Dataset entries:
BEGIN
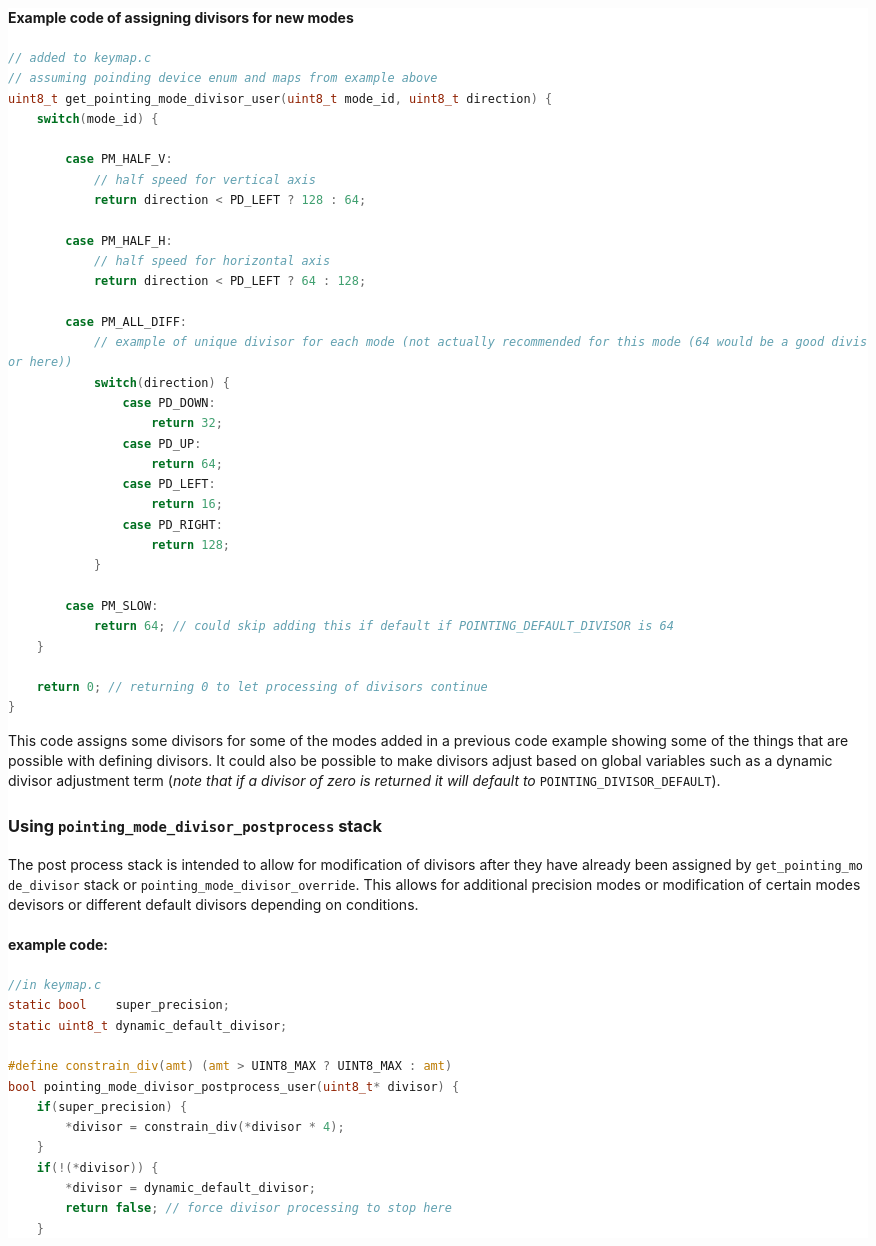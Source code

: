 #### Example code of assigning divisors for new modes

```c
// added to keymap.c
// assuming poinding device enum and maps from example above
uint8_t get_pointing_mode_divisor_user(uint8_t mode_id, uint8_t direction) {
    switch(mode_id) {

        case PM_HALF_V:
            // half speed for vertical axis
            return direction < PD_LEFT ? 128 : 64;

        case PM_HALF_H:
            // half speed for horizontal axis
            return direction < PD_LEFT ? 64 : 128;

        case PM_ALL_DIFF:
            // example of unique divisor for each mode (not actually recommended for this mode (64 would be a good divisor here))
            switch(direction) {
                case PD_DOWN:
                    return 32;
                case PD_UP:
                    return 64;
                case PD_LEFT:
                    return 16;
                case PD_RIGHT:
                    return 128;
            }

        case PM_SLOW:
            return 64; // could skip adding this if default if POINTING_DEFAULT_DIVISOR is 64
    }

    return 0; // returning 0 to let processing of divisors continue
}
```
This code assigns some divisors for some of the modes added in a previous code example showing some of the things that are possible with defining divisors. It could also be possible to make divisors adjust based on global variables such as a dynamic divisor adjustment term (_note that if a divisor of zero is returned it will default to_ `POINTING_DIVISOR_DEFAULT`).

### Using `pointing_mode_divisor_postprocess` stack

The post process stack is intended to allow for modification of divisors after they have already been assigned by `get_pointing_mode_divisor` stack or `pointing_mode_divisor_override`. This allows for additional precision modes or modification of certain modes devisors or different default divisors depending on conditions.

#### example code:

```c
//in keymap.c
static bool    super_precision;
static uint8_t dynamic_default_divisor;

#define constrain_div(amt) (amt > UINT8_MAX ? UINT8_MAX : amt)
bool pointing_mode_divisor_postprocess_user(uint8_t* divisor) {
    if(super_precision) {
        *divisor = constrain_div(*divisor * 4);
    }
    if(!(*divisor)) {
        *divisor = dynamic_default_divisor;
        return false; // force divisor processing to stop here
    }
```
END
### WHAT YOU HAVE TO DO
In the copy you write, the data above must appear exactly, with no pictures.

### SOLUTION TO THIS PROBLEM
Source code

: #### Example code of assigning divisors for new modes

```c
// added to keymap.c
// assuming poinding device enum and maps from example above
uint8_t get_pointing_mode_divisor_user(uint8_t mode_id, uint8_t direction) {
    switch(mode_id) {

        case PM_HALF_V:
            // half speed for vertical axis
            return direction < PD_LEFT ? 128 : 64;

        case PM_HALF_H:
            // half speed for horizontal axis
            return direction < PD_LEFT ? 64 : 128;

        case PM_ALL_DIFF:
            // example of unique divisor for each mode (not actually recommended for this mode (64 would be a good divisor here))
            switch(direction) {
                case PD_DOWN:
                    return 32;
                case PD_UP:
                    return 64;
                case PD_LEFT:
                    return 16;
                case PD_RIGHT:
                    return 128;
            }

        case PM_SLOW:
            return 64; // could skip adding this if default if POINTING_DEFAULT_DIVISOR is 64
    }

    return 0; // returning 0 to let processing of divisors continue
}
```
This code assigns some divisors for some of the modes added in a previous code example showing some of the things that are possible with defining divisors. It could also be possible to make divisors adjust based on global variables such as a dynamic divisor adjustment term (_note that if a divisor of zero is returned it will default to_ `POINTING_DIVISOR_DEFAULT`).

### Using `pointing_mode_divisor_postprocess` stack

The post process stack is intended to allow for modification of divisors after they have already been assigned by `get_pointing_mode_divisor` stack or `pointing_mode_divisor_override`. This allows for additional precision modes or modification of certain modes devisors or different default divisors depending on conditions.

#### example code:

```c
//in keymap.c
static bool    super_precision;
static uint8_t dynamic_default_divisor;

#define constrain_div(amt) (amt > UINT8_MAX ? UINT8_MAX : amt)
bool pointing_mode_divisor_postprocess_user(uint8_t* divisor) {
    if(super_precision) {
        *divisor = constrain_div(*divisor * 4);
    }
    if(!(*divisor)) {
        *divisor = dynamic_default_divisor;
        return false; // force divisor processing to stop here
    }
```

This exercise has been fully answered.